■ AIM OF THE EXERCISE: When you reach the line in the data below that contains "# Descriptif", please start repeating lines exactly, and stop after the line that contains "4. des suggestions", repeating nothing else.

■ GIVEN DATA:
Content starts

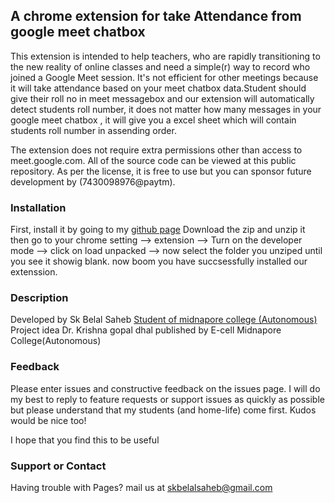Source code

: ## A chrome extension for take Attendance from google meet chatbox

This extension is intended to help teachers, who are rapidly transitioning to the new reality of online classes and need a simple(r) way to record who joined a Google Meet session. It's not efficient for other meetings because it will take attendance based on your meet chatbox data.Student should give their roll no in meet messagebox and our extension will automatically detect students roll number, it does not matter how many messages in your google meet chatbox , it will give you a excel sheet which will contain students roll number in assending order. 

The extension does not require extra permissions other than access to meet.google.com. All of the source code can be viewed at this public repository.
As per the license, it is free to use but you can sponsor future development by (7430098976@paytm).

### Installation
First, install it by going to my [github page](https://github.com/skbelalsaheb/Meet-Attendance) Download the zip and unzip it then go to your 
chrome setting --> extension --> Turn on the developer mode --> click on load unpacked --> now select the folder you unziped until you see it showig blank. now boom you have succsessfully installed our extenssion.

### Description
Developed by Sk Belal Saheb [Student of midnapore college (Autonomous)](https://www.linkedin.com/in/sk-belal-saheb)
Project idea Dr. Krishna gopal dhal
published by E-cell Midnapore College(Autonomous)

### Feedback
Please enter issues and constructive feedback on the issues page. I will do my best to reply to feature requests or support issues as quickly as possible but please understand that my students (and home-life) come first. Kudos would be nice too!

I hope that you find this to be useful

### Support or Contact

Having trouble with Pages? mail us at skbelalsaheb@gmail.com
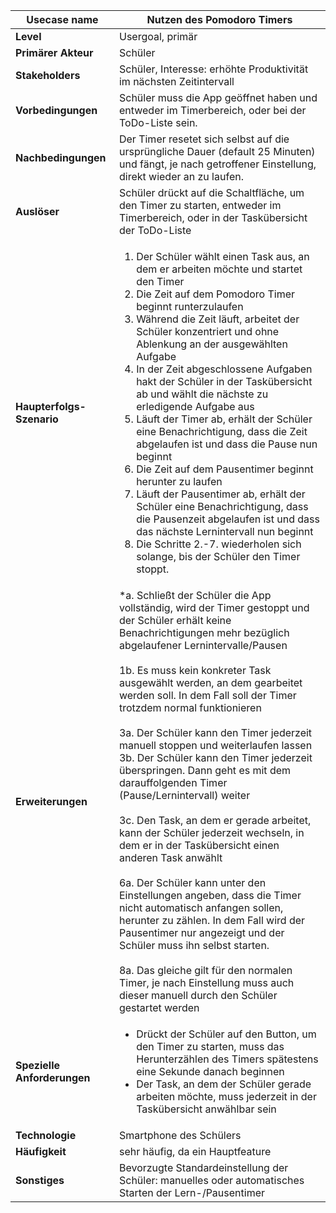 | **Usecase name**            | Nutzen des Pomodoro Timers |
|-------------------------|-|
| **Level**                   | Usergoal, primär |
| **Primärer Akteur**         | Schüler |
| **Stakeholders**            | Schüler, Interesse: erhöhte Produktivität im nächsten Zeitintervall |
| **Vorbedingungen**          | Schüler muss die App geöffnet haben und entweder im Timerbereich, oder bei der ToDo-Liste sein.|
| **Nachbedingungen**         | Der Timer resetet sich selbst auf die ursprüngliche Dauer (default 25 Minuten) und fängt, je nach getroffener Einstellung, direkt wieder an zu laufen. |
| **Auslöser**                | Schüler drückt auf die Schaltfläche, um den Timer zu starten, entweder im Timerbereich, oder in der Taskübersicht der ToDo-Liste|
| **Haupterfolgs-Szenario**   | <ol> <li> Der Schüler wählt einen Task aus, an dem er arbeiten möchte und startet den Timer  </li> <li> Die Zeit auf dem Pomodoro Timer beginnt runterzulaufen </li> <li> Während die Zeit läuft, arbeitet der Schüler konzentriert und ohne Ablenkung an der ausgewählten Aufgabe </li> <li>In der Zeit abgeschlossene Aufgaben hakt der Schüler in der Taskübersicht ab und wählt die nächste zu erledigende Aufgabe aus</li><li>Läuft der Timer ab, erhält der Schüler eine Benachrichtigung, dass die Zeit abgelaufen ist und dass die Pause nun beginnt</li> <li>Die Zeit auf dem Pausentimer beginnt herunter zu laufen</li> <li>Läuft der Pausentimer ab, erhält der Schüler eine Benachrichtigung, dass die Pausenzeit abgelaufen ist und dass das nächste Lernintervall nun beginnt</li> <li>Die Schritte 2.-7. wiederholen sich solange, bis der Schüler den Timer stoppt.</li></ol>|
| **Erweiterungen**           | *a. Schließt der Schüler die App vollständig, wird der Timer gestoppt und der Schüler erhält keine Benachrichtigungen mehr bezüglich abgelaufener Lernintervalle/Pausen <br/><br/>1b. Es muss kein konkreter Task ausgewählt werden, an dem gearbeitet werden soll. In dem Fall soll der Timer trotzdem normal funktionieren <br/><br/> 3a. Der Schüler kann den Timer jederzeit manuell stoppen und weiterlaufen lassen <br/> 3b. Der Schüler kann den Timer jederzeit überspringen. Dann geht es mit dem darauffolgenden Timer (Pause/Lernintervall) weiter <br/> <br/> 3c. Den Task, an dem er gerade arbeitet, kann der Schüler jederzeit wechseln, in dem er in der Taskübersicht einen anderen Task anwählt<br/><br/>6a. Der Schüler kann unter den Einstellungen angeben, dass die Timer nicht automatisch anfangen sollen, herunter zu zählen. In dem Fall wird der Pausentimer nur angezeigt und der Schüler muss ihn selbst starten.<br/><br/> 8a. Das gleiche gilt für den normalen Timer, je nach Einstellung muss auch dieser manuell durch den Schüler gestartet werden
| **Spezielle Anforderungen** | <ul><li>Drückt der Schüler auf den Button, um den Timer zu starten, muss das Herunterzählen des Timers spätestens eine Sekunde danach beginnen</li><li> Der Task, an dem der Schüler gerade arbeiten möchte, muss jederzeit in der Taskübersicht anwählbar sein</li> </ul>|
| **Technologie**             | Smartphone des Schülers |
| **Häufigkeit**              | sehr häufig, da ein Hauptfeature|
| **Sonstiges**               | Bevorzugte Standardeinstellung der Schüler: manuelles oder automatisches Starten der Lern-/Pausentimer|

Content ends
Content starts

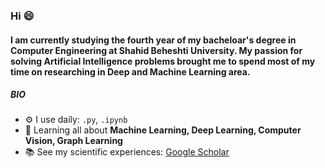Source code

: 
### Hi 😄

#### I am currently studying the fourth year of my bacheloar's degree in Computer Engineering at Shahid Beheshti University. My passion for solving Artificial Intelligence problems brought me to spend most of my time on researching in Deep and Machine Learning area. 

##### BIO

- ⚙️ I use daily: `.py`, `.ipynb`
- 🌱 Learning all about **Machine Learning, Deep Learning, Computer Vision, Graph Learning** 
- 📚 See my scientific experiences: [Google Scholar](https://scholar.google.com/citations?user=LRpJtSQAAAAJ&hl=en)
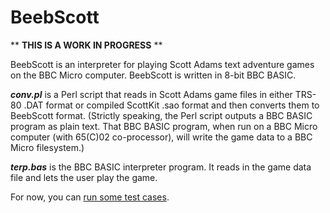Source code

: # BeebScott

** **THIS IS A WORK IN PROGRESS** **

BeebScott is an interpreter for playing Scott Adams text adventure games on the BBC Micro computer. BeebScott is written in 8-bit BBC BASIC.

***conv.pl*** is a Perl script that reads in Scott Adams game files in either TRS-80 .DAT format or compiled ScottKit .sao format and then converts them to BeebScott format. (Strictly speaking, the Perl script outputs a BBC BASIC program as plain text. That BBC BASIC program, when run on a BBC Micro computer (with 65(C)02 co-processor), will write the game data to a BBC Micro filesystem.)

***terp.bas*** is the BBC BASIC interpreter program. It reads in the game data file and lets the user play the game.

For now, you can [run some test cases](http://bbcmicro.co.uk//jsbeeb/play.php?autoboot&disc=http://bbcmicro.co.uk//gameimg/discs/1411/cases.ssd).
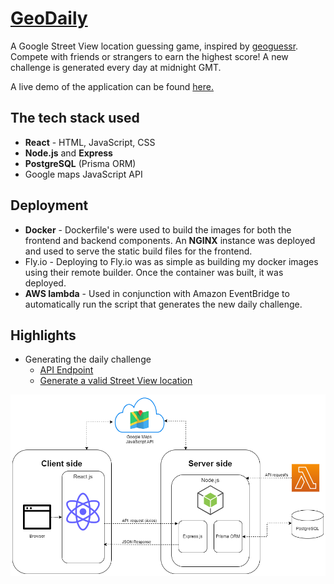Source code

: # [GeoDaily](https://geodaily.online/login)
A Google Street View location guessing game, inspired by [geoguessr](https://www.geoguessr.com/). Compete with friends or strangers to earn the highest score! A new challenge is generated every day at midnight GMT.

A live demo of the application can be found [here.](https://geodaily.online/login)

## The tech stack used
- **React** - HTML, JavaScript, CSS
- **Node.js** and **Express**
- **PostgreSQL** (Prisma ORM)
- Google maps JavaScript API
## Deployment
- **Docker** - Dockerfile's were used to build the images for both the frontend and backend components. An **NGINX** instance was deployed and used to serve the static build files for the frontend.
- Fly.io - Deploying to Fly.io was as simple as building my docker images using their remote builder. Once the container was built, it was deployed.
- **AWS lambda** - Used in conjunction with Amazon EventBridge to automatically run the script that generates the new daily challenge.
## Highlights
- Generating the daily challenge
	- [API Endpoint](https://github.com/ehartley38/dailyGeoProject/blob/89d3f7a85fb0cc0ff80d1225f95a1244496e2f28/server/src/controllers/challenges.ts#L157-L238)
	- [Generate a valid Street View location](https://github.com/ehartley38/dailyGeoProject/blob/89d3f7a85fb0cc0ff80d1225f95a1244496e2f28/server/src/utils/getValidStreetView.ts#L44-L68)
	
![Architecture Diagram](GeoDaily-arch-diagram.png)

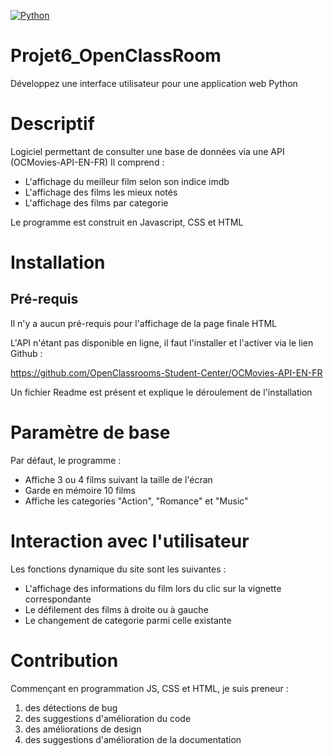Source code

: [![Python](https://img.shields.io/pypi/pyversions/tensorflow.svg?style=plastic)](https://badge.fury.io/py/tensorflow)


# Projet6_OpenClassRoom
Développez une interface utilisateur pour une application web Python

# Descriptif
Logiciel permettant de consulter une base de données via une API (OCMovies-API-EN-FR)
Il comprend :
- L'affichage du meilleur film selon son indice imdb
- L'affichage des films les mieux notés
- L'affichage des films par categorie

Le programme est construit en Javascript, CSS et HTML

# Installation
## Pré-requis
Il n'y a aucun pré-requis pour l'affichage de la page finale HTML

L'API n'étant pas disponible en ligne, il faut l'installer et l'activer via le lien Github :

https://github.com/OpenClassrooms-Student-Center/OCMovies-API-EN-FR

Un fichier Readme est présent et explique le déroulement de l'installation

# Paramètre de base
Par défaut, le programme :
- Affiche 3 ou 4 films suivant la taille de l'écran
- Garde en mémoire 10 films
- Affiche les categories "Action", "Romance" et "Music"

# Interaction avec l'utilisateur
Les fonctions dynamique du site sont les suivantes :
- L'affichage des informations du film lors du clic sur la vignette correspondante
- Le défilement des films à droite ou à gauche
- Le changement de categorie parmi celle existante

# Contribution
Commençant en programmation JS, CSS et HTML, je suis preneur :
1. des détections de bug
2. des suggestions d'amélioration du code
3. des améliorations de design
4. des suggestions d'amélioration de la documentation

Content ends

■ RESPONSE TO THIS TASK:
# Descriptif
Logiciel permettant de consulter une base de données via une API (OCMovies-API-EN-FR)
Il comprend :
- L'affichage du meilleur film selon son indice imdb
- L'affichage des films les mieux notés
- L'affichage des films par categorie

Le programme est construit en Javascript, CSS et HTML

# Installation
## Pré-requis
Il n'y a aucun pré-requis pour l'affichage de la page finale HTML

L'API n'étant pas disponible en ligne, il faut l'installer et l'activer via le lien Github :

https://github.com/OpenClassrooms-Student-Center/OCMovies-API-EN-FR

Un fichier Readme est présent et explique le déroulement de l'installation

# Paramètre de base
Par défaut, le programme :
- Affiche 3 ou 4 films suivant la taille de l'écran
- Garde en mémoire 10 films
- Affiche les categories "Action", "Romance" et "Music"

# Interaction avec l'utilisateur
Les fonctions dynamique du site sont les suivantes :
- L'affichage des informations du film lors du clic sur la vignette correspondante
- Le défilement des films à droite ou à gauche
- Le changement de categorie parmi celle existante

# Contribution
Commençant en programmation JS, CSS et HTML, je suis preneur :
1. des détections de bug
2. des suggestions d'amélioration du code
3. des améliorations de design
4. des suggestions d'amélioration de la documentation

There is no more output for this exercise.